**WHAT TO WORK ON**
Without any pictures, print exactly the lines that run from the start of the data through the line containing "Arrows show recent".

Dataset entries:
★ ★ ★ ★ ★ ★ ★

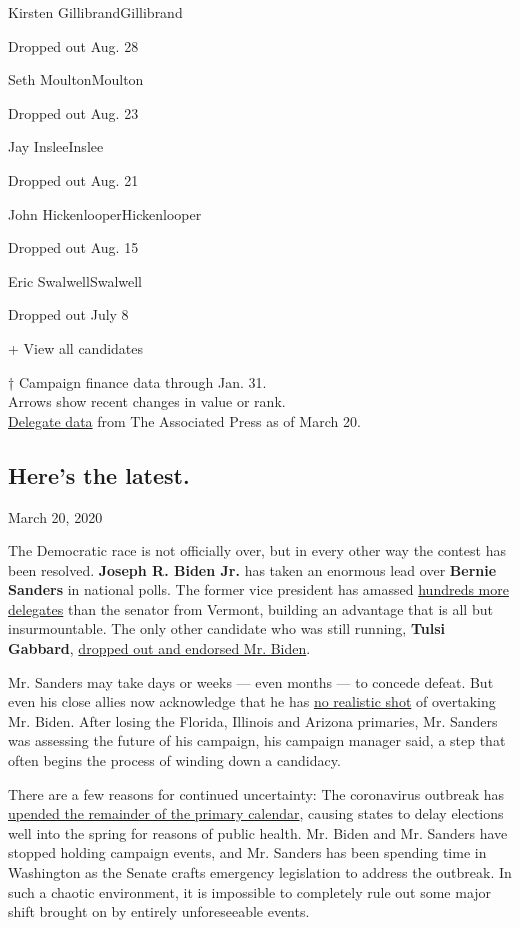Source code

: Kirsten GillibrandGillibrand

Dropped out Aug. 28

Seth MoultonMoulton

Dropped out Aug. 23

Jay InsleeInslee

Dropped out Aug. 21

John HickenlooperHickenlooper

Dropped out Aug. 15

Eric SwalwellSwalwell

Dropped out July 8

+ View all candidates

† Campaign finance data through Jan. 31.\\
Arrows show recent changes in value or rank.\\
\href{https://www.nytimes.com/interactive/2020/us/elections/delegate-count-primary-results.html}{Delegate
data} from The Associated Press as of March 20.

\hypertarget{heres-the-latest}{%
\subsection{Here's the latest.}\label{heres-the-latest}}

March 20, 2020

The Democratic race is not officially over, but in every other way the
contest has been resolved. \textbf{Joseph R. Biden Jr.} has taken an
enormous lead over \textbf{Bernie Sanders} in national polls. The former
vice president has amassed
\href{https://www.nytimes.com/interactive/2020/us/elections/delegate-count-primary-results.html}{hundreds
more delegates} than the senator from Vermont, building an advantage
that is all but insurmountable. The only other candidate who was still
running, \textbf{Tulsi Gabbard},
\href{https://www.nytimes.com/2020/03/19/us/politics/tulsi-gabbard-drops-out.html}{dropped
out and endorsed Mr. Biden}.

Mr. Sanders may take days or weeks --- even months --- to concede
defeat. But even his close allies now acknowledge that he has
\href{https://www.nytimes.com/2020/03/18/us/politics/bernie-sanders-campaign.html}{no
realistic shot} of overtaking Mr. Biden. After losing the Florida,
Illinois and Arizona primaries, Mr. Sanders was assessing the future of
his campaign, his campaign manager said, a step that often begins the
process of winding down a candidacy.

There are a few reasons for continued uncertainty: The coronavirus
outbreak has
\href{https://www.nytimes.com/article/2020-campaign-primary-calendar-coronavirus.html}{upended
the remainder of the primary calendar}, causing states to delay
elections well into the spring for reasons of public health. Mr. Biden
and Mr. Sanders have stopped holding campaign events, and Mr. Sanders
has been spending time in Washington as the Senate crafts emergency
legislation to address the outbreak. In such a chaotic environment, it
is impossible to completely rule out some major shift brought on by
entirely unforeseeable events.

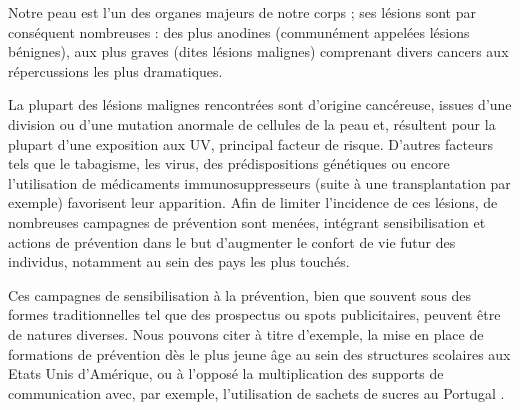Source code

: \renewcommand{\thechapter}{\roman{chapter}}
\setcounter{chapter}{1}

\label{chap:introduction}
Notre peau est l’un des organes majeurs de notre corps ; ses lésions sont par conséquent nombreuses :  des plus anodines (communément appelées lésions bénignes), aux plus graves (dites lésions malignes) comprenant divers cancers aux répercussions les plus dramatiques.\par
La plupart des lésions malignes rencontrées sont d’origine cancéreuse, issues d’une division ou d’une mutation anormale de cellules de la peau et, résultent pour la plupart d’une exposition aux UV, principal facteur de risque.  D’autres facteurs tels que le tabagisme, les virus, des prédispositions génétiques ou encore l’utilisation de médicaments immunosuppresseurs (suite à une transplantation par exemple) favorisent leur apparition. Afin de limiter l’incidence de ces lésions, de nombreuses campagnes de prévention sont menées, intégrant sensibilisation et actions de prévention dans le but d’augmenter le confort de vie futur des individus, notamment au sein des pays les plus touchés.\par
Ces campagnes de sensibilisation à la prévention, bien que souvent sous des formes traditionnelles tel que des prospectus ou spots publicitaires, peuvent être de natures diverses. Nous pouvons citer à titre d’exemple, la mise en place de formations de prévention dès le plus jeune âge au sein des structures scolaires aux Etats Unis d’Amérique, ou à l’opposé la multiplication des supports de communication avec, par exemple, l’utilisation de sachets de sucres au Portugal \cite{Correia2017,Guy2016}.\par 
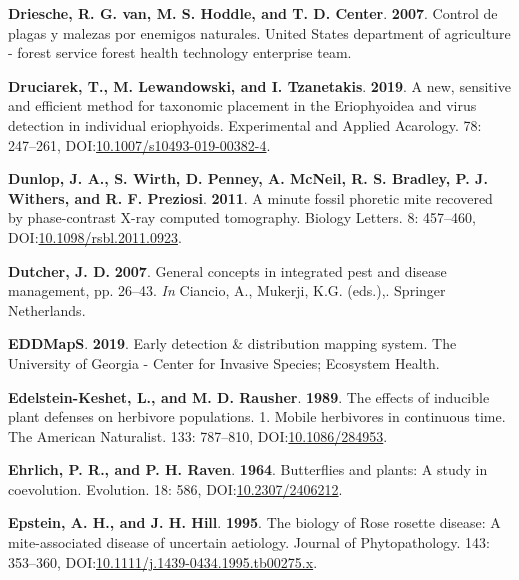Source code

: \documentclass[12pt,final,CPage]{ufthesis}
\newlength{\cslhangindent}
\newenvironment{CSLReferences}[2] %
{%
	\setlength{\parindent}{0pt}
	\ifodd #1 \everypar{\setlength{\hangindent}{\cslhangindent}}\ignorespaces\fi
	\ifnum #2 > 0
	\setlength{\parskip}{#2\baselineskip}
	\fi
}%
{}
\begin{document}
{\begin{CSLReferences}{1}{0}
  \leavevmode{}%
  \textbf{Driesche, R. G. van, M. S. Hoddle, and T. D. Center}. \textbf{2007}. Control de plagas y malezas por enemigos naturales. {United States} department of agriculture - forest service forest health technology enterprise team.

  \leavevmode{}%
  \textbf{Druciarek, T., M. Lewandowski, and I. Tzanetakis}. \textbf{2019}. A new, sensitive and efficient method for taxonomic placement in the {Eriophyoidea} and virus detection in individual eriophyoids. Experimental and Applied Acarology. 78: 247--261, DOI:\href{https://doi.org/10.1007/s10493-019-00382-4}{10.1007/s10493-019-00382-4}.

  \leavevmode{}%
  \textbf{Dunlop, J. A., S. Wirth, D. Penney, A. McNeil, R. S. Bradley, P. J. Withers, and R. F. Preziosi}. \textbf{2011}. A minute fossil phoretic mite recovered by phase-contrast {X-ray} computed tomography. Biology Letters. 8: 457--460, DOI:\href{https://doi.org/10.1098/rsbl.2011.0923}{10.1098/rsbl.2011.0923}.

  \leavevmode{}%
  \textbf{Dutcher, J. D.} \textbf{2007}. General concepts in integrated pest and disease management, pp. 26--43. \emph{In} Ciancio, A., Mukerji, K.G. (eds.),. Springer Netherlands.

  \leavevmode{}%
  \textbf{EDDMapS}. \textbf{2019}. Early detection \& distribution mapping system. The University of Georgia - Center for Invasive Species; Ecosystem Health.

  \leavevmode{}%
  \textbf{Edelstein-Keshet, L., and M. D. Rausher}. \textbf{1989}. The effects of inducible plant defenses on herbivore populations. 1. Mobile herbivores in continuous time. The American Naturalist. 133: 787--810, DOI:\href{https://doi.org/10.1086/284953}{10.1086/284953}.

  \leavevmode{}%
  \textbf{Ehrlich, P. R., and P. H. Raven}. \textbf{1964}. Butterflies and plants: A study in coevolution. Evolution. 18: 586, DOI:\href{https://doi.org/10.2307/2406212}{10.2307/2406212}.

  \leavevmode{}%
  \textbf{Epstein, A. H., and J. H. Hill}. \textbf{1995}. The biology of {Rose rosette disease}: A mite-associated disease of uncertain aetiology. Journal of Phytopathology. 143: 353--360, DOI:\href{https://doi.org/10.1111/j.1439-0434.1995.tb00275.x}{10.1111/j.1439-0434.1995.tb00275.x}.


\end{CSLReferences}}
\end{document}
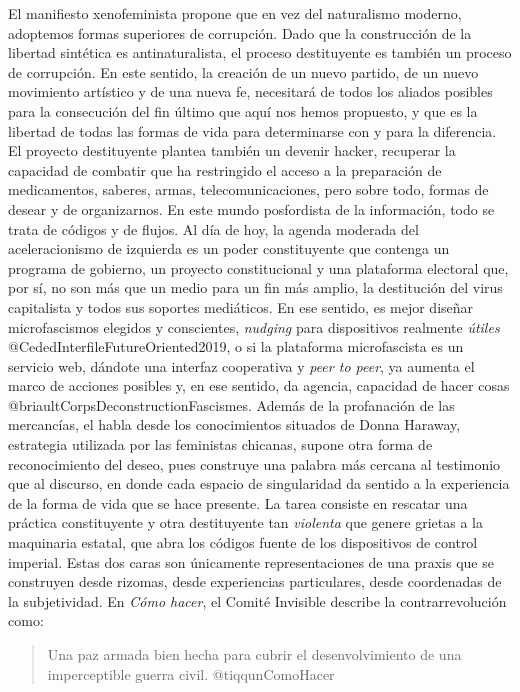 \documentclass[
]{article}
\begin{document}
El manifiesto xenofeminista propone que en vez del naturalismo moderno,
adoptemos formas superiores de corrupción. Dado que la construcción de
la libertad sintética es antinaturalista, el proceso destituyente es
también un proceso de corrupción. En este sentido, la creación de un
nuevo partido, de un nuevo movimiento artístico y de una nueva fe,
necesitará de todos los aliados posibles para la consecución del fin
último que aquí nos hemos propuesto, y que es la libertad de todas las
formas de vida para determinarse con y para la diferencia. El proyecto
destituyente plantea también un devenir hacker, recuperar la capacidad
de combatir que ha restringido el acceso a la preparación de
medicamentos, saberes, armas, telecomunicaciones, pero sobre todo,
formas de desear y de organizarnos. En este mundo posfordista de la
información, todo se trata de códigos y de flujos. Al día de hoy, la
agenda moderada del aceleracionismo de izquierda es un poder
constituyente que contenga un programa de gobierno, un proyecto
constitucional y una plataforma electoral que, por sí, no son más que un
medio para un fin más amplio, la destitución del virus capitalista y
todos sus soportes mediáticos. En ese sentido, es mejor diseñar
microfascismos elegidos y conscientes, \emph{nudging} para dispositivos
realmente \emph{útiles} @CededInterfileFutureOriented2019, o si la
plataforma microfascista es un servicio web, dándote una interfaz
cooperativa y \emph{peer to peer}, ya aumenta el marco de acciones
posibles y, en ese sentido, da agencia, capacidad de hacer cosas
@briaultCorpsDeconstructionFascismes. Además de la profanación de las
mercancías, el habla desde los conocimientos situados de Donna Haraway,
estrategia utilizada por las feministas chicanas, supone otra forma de
reconocimiento del deseo, pues construye una palabra más cercana al
testimonio que al discurso, en donde cada espacio de singularidad da
sentido a la experiencia de la forma de vida que se hace presente. La
tarea consiste en rescatar una práctica constituyente y otra
destituyente tan \emph{violenta} que genere grietas a la maquinaria
estatal, que abra los códigos fuente de los dispositivos de control
imperial. Estas dos caras son únicamente representaciones de una praxis
que se construyen desde rizomas, desde experiencias particulares, desde
coordenadas de la subjetividad. En \emph{Cómo hacer}, el Comité
Invisible describe la contrarrevolución como:

\begin{quote}
Una paz armada bien hecha para cubrir el desenvolvimiento de una
imperceptible guerra civil. @tiqqunComoHacer
\end{quote}
\end{document}
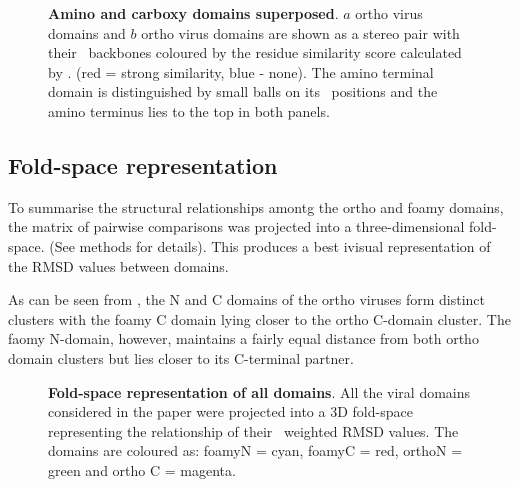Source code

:\begin{figure}
\centering
{}
\begin{footnotesize}
\caption{
\label{Fig:final}
{\bf Amino and carboxy domains superposed}.
$a$ ortho virus domains and
$b$ ortho virus domains are shown as a stereo pair with
their \CA\ backbones coloured by
the residue similarity score calculated by \SAP. (red = strong similarity, blue - none).
The amino terminal domain is distinguished by small balls on its \CA\ positions and
the amino terminus lies to the top in both panels.
}
\end{footnotesize}
\end{figure}

\subsection{Fold-space representation}

To summarise the structural relationships amontg the ortho and foamy domains, the matrix
of pairwise comparisons was projected into a three-dimensional fold-space.  (See methods
for details).   This produces a best ivisual representation of the RMSD values between domains.

As can be seen from , the N and C domains of the ortho viruses form distinct
clusters with the foamy C domain lying closer to the ortho C-domain cluster.   The faomy
N-domain, however, maintains a fairly equal distance from both ortho domain clusters but
lies closer to its C-terminal partner.

\begin{figure}
\centering
\epsfxsize=300pt 
\begin{footnotesize}
\caption{
\label{Fig:final}
{\bf Fold-space representation of all domains}.
All the viral domains considered in the paper were projected into a 3D fold-space representing
the relationship of their \SAP\ weighted RMSD values.   The domains are coloured as:
foamyN = cyan, foamyC = red, orthoN = green and ortho C = magenta. 
}
\end{footnotesize}
\end{figure}
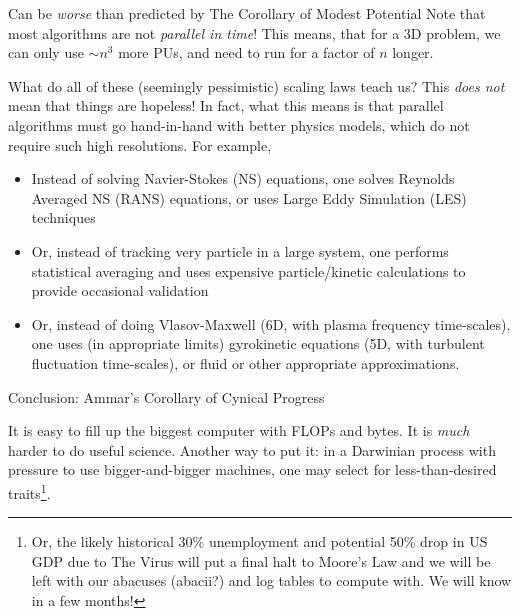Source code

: \documentclass[aspectratio=169]{beamer}
\newcommand{\mypause}{\pause}
\begin{document}
\begin{frame}{Can be \emph{worse} than predicted by The
    Corollary of Modest Potential}
  Note that most algorithms are not \emph{parallel in time}! This
  means, that for a 3D problem, we can only use $\sim n^3$ more PUs,
  and need to run for a factor of $n$ longer.
\end{frame}

\begin{frame}{What do all of these (seemingly pessimistic) scaling
    laws teach us?}
  This \emph{does not} mean that things are hopeless! In fact, what
  this means is that parallel algorithms must go hand-in-hand with
  better physics models, which do not require such high
  resolutions. For example, 
  \begin{itemize}
  \item Instead of solving Navier-Stokes (NS) equations, one solves
    Reynolds Averaged NS (RANS) equations, or uses Large Eddy
    Simulation (LES) techniques%
    \mypause%
  \item Or, instead of tracking very particle in a large system, one
    performs statistical averaging and uses expensive particle/kinetic
    calculations to provide occasional validation
    \mypause%
  \item Or, instead of doing Vlasov-Maxwell (6D, with plasma frequency
    time-scales), one uses (in appropriate limits) gyrokinetic
    equations (5D, with turbulent fluctuation time-scales), or fluid
    or other appropriate approximations.
  \end{itemize}%
\end{frame}

\begin{frame}{Conclusion: Ammar's Corollary of Cynical Progress}

  {\color{blue} It is easy to fill up the biggest computer with FLOPs
    and bytes. It is \emph{much} harder to do useful science.}%
  \vskip0.1in%
  Another way to put it: in a Darwinian process with pressure to use
  bigger-and-bigger machines, one may select for less-than-desired
  traits\footnote{Or, the likely historical 30\% unemployment and
    potential 50\% drop in US GDP due to The Virus will put a final
    halt to Moore's Law and we will be left with our abacuses
    (abacii?) and log tables to compute with. We will know in a few
    months!}.
\end{frame}
\end{document}
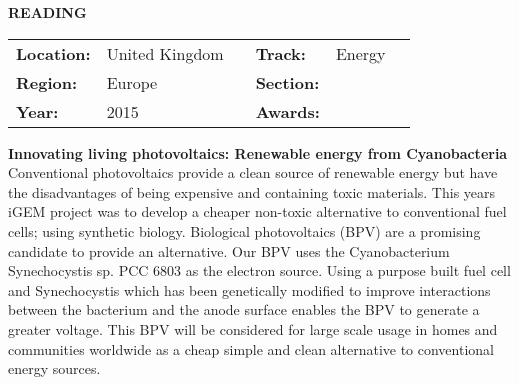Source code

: \textbf{\uppercase{Reading}} \FloatBarrier \begin{table}[h] \begin{tabular}{lp{2.5cm}llll} \textbf{Location:} & United Kingdom & \multicolumn{1}{|l}{} & \textbf{Track:}   & Energy \\ \textbf{Region:}   & Europe   & \multicolumn{1}{|l}{} & \textbf{Section:} &  \\ \textbf{Year:}     & 2015   & \multicolumn{1}{|l}{} & \textbf{Awards:}  & \end{tabular} \end{table} \FloatBarrier \noindent\textbf{Innovating living photovoltaics: Renewable energy from Cyanobacteria} \vspace{.2cm}\\
Conventional photovoltaics provide a clean source of renewable energy but have the disadvantages of being expensive and containing toxic materials. This years iGEM project was to develop a cheaper non-toxic alternative to conventional fuel cells; using synthetic biology. Biological photovoltaics (BPV) are a promising candidate to provide an alternative. Our BPV uses the Cyanobacterium Synechocystis sp. PCC 6803 as the electron source. Using a purpose built fuel cell and Synechocystis which has been genetically modified to improve interactions between the bacterium and the anode surface enables the BPV to generate a greater voltage. This BPV will be considered for large scale usage in homes and communities worldwide as a cheap simple and clean alternative to conventional energy sources. 
\vspace{2cm}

★ ★ ★ ★ ★ ★ ★

**RESULT OF THIS EXERCISE**
Source code

: Kirsten GillibrandGillibrand

Dropped out Aug. 28

Seth MoultonMoulton

Dropped out Aug. 23

Jay InsleeInslee

Dropped out Aug. 21

John HickenlooperHickenlooper

Dropped out Aug. 15

Eric SwalwellSwalwell

Dropped out July 8

+ View all candidates

† Campaign finance data through Jan. 31.\\
Arrows show recent changes in value or rank.\\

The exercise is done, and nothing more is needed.